La conscience n’a pas pour cela le rôle passif que lui prêtent MM. Ribot et Maudsley : non-seulement c’est elle qui pose la fin et l’idée principale, mais c’est elle encore qui dirige le cours même des idées secondaires. Sans doute elle ne peut empêcher l’association de lui offrir telle et telle idée, mais elle peut rejeter ce que l’automatisme lui offre, jusqu’à ce qu’il lui offre ce qui convient à son projet. C’est ainsi que la conscience refait sur un plan nouveau ce qu’avait ébauché un mécanisme inconscient.

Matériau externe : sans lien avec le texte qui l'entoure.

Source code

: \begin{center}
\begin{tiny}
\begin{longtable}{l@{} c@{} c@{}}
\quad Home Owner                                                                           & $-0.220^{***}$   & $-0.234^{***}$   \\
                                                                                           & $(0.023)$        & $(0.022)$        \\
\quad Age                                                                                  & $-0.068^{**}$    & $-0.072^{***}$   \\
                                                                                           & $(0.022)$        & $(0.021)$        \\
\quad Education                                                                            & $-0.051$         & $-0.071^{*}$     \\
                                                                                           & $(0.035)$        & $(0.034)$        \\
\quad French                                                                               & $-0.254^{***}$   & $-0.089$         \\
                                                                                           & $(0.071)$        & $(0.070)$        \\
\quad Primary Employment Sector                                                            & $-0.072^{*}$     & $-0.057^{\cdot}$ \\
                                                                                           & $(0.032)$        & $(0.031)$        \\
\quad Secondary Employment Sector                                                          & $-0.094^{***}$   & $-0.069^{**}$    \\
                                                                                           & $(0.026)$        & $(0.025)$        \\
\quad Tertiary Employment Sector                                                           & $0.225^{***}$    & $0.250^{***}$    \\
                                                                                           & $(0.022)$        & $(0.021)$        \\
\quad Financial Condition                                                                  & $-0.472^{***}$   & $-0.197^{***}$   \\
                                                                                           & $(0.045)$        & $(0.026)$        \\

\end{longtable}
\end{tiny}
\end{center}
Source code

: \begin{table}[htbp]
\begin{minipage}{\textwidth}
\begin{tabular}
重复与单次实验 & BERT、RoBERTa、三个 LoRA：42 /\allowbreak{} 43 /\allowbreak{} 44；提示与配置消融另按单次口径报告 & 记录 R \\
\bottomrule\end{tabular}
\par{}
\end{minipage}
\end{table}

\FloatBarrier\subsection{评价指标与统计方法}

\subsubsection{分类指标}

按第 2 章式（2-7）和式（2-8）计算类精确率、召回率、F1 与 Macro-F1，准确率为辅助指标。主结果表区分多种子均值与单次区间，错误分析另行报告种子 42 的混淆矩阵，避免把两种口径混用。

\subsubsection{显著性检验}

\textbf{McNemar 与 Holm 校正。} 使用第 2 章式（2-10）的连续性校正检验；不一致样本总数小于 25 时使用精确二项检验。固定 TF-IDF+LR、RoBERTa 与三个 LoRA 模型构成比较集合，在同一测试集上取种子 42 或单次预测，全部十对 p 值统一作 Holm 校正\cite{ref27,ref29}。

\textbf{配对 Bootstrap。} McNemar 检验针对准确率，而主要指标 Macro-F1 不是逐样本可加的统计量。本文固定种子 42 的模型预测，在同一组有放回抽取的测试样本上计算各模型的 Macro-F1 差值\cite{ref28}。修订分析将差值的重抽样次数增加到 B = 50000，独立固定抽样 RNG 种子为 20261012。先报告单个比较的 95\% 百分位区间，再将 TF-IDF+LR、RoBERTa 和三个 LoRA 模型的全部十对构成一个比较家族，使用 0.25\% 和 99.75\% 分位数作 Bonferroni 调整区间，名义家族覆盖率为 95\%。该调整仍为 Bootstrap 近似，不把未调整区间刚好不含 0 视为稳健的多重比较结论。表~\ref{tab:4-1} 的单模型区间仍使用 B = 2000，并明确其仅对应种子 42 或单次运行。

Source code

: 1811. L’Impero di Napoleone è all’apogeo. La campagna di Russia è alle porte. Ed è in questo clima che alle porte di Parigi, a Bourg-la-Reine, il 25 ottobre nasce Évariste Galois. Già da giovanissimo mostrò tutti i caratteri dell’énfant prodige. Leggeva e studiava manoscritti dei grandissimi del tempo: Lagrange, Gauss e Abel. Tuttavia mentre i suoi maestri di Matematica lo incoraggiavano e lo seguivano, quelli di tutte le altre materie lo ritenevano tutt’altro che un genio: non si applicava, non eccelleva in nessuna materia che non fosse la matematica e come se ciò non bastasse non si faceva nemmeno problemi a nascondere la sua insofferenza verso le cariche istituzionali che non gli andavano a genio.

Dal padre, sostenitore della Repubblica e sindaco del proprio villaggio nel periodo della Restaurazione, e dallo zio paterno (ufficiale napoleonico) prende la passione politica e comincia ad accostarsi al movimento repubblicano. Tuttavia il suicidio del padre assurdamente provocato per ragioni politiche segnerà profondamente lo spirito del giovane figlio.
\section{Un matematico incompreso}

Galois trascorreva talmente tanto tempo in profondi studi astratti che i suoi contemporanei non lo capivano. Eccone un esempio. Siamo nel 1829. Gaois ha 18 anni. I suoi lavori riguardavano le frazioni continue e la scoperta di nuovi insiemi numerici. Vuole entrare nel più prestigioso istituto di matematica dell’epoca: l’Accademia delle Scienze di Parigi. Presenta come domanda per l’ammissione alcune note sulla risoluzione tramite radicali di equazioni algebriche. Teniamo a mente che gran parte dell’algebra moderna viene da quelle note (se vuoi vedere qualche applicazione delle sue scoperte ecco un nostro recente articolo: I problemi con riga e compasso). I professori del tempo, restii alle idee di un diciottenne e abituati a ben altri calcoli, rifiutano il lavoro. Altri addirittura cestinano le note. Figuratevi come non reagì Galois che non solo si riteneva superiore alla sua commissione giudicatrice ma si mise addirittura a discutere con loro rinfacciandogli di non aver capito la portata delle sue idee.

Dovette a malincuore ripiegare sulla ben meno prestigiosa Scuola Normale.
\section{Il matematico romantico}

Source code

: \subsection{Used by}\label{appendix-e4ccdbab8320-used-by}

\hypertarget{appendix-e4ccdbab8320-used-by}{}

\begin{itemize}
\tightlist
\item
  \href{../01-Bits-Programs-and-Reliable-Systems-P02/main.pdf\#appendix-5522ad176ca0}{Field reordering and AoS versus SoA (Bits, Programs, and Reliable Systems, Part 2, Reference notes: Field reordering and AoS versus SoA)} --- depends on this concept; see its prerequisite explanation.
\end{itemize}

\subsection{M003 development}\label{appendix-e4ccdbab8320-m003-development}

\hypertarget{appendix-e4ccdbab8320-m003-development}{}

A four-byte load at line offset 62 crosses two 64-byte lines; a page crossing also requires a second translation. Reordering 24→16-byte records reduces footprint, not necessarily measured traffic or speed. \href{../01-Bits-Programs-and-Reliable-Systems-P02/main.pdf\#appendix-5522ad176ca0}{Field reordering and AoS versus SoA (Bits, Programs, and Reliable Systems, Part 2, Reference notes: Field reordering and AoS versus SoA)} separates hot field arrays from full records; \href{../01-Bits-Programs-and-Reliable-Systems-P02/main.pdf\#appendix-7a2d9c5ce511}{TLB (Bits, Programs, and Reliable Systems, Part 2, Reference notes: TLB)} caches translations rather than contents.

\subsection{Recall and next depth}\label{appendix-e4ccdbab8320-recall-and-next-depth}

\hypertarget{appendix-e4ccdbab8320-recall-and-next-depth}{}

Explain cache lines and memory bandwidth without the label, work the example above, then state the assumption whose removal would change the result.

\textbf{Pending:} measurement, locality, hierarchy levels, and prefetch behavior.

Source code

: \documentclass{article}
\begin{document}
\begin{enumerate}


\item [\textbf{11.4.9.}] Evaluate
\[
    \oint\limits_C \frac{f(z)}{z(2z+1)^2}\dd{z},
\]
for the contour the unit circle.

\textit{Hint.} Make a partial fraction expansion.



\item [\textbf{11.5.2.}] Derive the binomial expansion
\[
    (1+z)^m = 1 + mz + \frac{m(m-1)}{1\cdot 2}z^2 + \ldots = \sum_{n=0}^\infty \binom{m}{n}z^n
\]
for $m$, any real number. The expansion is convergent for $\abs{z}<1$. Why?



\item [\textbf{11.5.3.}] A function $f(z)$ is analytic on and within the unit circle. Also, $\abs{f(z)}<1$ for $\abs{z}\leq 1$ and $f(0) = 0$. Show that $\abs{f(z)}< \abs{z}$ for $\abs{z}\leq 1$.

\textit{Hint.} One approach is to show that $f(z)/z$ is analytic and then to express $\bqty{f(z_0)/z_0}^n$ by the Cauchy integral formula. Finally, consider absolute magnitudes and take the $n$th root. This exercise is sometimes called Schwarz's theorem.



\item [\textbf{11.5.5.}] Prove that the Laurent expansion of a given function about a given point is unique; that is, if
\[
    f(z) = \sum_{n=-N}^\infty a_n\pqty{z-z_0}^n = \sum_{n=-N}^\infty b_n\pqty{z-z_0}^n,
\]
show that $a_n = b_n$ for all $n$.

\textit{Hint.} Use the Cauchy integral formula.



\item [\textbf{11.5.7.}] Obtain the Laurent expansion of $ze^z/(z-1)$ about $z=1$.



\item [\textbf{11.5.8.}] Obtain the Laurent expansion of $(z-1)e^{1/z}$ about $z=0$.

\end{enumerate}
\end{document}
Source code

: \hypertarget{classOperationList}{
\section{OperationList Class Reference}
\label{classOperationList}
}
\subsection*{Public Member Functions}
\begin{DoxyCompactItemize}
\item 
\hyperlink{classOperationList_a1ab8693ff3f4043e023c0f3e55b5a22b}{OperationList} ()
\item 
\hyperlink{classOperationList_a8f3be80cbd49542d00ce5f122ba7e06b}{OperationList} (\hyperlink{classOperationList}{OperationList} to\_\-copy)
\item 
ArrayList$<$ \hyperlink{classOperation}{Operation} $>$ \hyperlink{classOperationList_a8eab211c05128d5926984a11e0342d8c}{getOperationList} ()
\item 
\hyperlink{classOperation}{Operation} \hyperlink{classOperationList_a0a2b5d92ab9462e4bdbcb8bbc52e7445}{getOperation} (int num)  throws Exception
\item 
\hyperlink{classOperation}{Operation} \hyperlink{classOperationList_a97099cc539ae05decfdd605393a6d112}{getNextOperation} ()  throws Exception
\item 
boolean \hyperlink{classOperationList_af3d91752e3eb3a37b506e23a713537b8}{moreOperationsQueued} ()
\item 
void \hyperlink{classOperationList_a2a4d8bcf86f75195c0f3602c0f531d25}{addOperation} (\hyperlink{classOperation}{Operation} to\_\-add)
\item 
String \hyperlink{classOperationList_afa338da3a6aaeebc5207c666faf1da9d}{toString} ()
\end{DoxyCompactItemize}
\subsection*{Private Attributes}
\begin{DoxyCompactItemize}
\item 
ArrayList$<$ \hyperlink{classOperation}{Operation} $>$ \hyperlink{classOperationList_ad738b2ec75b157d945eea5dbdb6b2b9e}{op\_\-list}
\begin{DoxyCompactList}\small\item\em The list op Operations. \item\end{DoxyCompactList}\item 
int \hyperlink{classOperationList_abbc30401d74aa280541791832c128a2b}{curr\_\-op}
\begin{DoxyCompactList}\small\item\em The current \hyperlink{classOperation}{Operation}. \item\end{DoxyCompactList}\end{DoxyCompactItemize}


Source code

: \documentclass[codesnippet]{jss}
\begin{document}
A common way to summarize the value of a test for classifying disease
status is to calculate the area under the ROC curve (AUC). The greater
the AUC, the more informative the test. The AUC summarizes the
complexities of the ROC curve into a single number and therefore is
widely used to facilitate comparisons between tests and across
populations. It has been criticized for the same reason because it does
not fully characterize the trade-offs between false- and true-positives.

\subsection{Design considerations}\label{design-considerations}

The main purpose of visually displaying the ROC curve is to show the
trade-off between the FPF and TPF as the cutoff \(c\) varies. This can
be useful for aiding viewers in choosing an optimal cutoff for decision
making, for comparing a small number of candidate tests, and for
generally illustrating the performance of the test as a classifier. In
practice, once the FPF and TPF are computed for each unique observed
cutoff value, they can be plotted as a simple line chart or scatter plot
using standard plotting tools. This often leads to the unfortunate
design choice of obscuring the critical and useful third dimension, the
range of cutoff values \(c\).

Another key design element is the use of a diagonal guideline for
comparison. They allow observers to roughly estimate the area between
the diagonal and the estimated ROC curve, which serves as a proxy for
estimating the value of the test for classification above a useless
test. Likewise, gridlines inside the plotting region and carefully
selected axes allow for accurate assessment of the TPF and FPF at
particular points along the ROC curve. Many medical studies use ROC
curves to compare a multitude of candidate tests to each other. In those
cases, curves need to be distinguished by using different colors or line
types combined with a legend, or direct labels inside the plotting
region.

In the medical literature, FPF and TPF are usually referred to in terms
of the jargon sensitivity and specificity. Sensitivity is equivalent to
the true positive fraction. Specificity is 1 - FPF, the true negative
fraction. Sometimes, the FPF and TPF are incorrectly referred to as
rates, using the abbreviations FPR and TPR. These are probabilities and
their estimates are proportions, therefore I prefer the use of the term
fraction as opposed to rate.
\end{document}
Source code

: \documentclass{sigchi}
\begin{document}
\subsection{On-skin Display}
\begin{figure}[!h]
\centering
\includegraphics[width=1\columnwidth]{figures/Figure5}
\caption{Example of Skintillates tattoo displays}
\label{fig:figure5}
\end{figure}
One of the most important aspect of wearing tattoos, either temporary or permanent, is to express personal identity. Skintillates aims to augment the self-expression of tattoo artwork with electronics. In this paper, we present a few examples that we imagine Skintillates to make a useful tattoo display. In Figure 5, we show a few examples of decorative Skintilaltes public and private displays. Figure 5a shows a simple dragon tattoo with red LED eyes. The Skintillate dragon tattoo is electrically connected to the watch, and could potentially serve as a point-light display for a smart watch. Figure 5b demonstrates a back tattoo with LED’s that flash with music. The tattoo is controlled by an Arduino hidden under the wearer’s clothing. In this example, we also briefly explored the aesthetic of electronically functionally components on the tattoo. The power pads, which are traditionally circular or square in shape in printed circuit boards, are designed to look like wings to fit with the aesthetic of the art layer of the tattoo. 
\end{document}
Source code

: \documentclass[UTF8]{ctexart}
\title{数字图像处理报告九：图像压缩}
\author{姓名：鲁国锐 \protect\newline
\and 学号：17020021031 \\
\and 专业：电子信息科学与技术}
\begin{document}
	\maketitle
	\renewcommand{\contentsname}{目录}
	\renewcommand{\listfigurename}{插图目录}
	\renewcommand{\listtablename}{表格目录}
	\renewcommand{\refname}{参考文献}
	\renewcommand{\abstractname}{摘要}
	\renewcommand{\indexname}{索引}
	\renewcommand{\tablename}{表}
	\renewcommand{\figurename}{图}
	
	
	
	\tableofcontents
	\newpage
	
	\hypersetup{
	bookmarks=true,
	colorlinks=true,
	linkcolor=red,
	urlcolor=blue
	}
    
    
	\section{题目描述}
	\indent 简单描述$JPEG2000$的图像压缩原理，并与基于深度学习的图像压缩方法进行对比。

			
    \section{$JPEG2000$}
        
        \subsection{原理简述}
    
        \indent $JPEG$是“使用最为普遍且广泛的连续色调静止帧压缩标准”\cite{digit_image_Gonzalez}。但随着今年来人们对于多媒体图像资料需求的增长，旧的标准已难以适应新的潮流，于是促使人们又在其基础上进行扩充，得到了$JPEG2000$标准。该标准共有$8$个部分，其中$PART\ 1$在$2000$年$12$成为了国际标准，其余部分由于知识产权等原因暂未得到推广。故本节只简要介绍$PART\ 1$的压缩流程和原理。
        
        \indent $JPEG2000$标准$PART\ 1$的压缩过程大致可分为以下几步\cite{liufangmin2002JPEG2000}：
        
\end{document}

Bien plus, outre sa puissance négative de refus, la conscience a aussi le pouvoir positif d’accroître par la réflexion la force des idées propres à son dessein ; or, quand une idée, devenue ainsi prédominante, a multiplié sa propre force en se réfléchissant sur elle-même, elle devient un centre d’attraction irrésistible pour toutes les autres idées et produit ainsi parmi elles une sélection intelligente. Outre l’inspiration spontanée dont nous parlions tout à l’heure, il peut donc exister une inspiration réfléchie qui, au lieu de se faire dans l’obscurité de l’inconscience, s’accomplit au grand jour de la conscience. L’organisme même en ressent les effets : la réflexion, par le courant nerveux plus intense qu’elle produit dans une direction déterminée, rend les nerfs plus sensibles à des impressions faibles, de sorte que l’ouïe, la vue, le

  1. La Philosophie en France au XIXe siècle.